** Task brief **
Scan the entries for the string "training" and give the number of lines that have it, nothing further.

** Data listing **
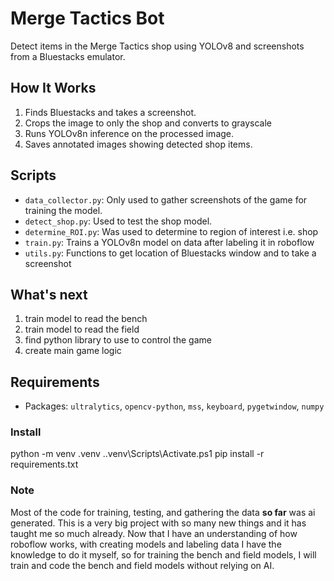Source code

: # Merge Tactics Bot

Detect items in the Merge Tactics shop using YOLOv8 and screenshots from a Bluestacks emulator.

## How It Works

1. Finds Bluestacks and takes a screenshot.
2. Crops the image to only the shop and converts to grayscale
3. Runs YOLOv8n inference on the processed image.
4. Saves annotated images showing detected shop items.

## Scripts

- `data_collector.py`: Only used to gather screenshots of the game for training the model.
- `detect_shop.py`: Used to test the shop model.
- `determine_ROI.py`: Was used to determine to region of interest i.e. shop
- `train.py`: Trains a YOLOv8n model on data after labeling it in roboflow
- `utils.py`: Functions to get location of Bluestacks window and to take a screenshot

## What's next

1. train model to read the bench
2. train model to read the field
3. find python library to use to control the game
4. create main game logic

## Requirements

- Packages: `ultralytics`, `opencv-python`, `mss`, `keyboard`, `pygetwindow`, `numpy`

### Install
python -m venv .venv
.\.venv\Scripts\Activate.ps1
pip install -r requirements.txt

### Note

Most of the code for training, testing, and gathering the data **so far** was ai generated.
This is a very big project with so many new things and it has taught me so much already.
Now that I have an understanding of how roboflow works, with creating models and labeling data
I have the knowledge to do it myself, so for training the bench and field models, I will train 
and code the bench and field models without relying on AI.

** Reply **
3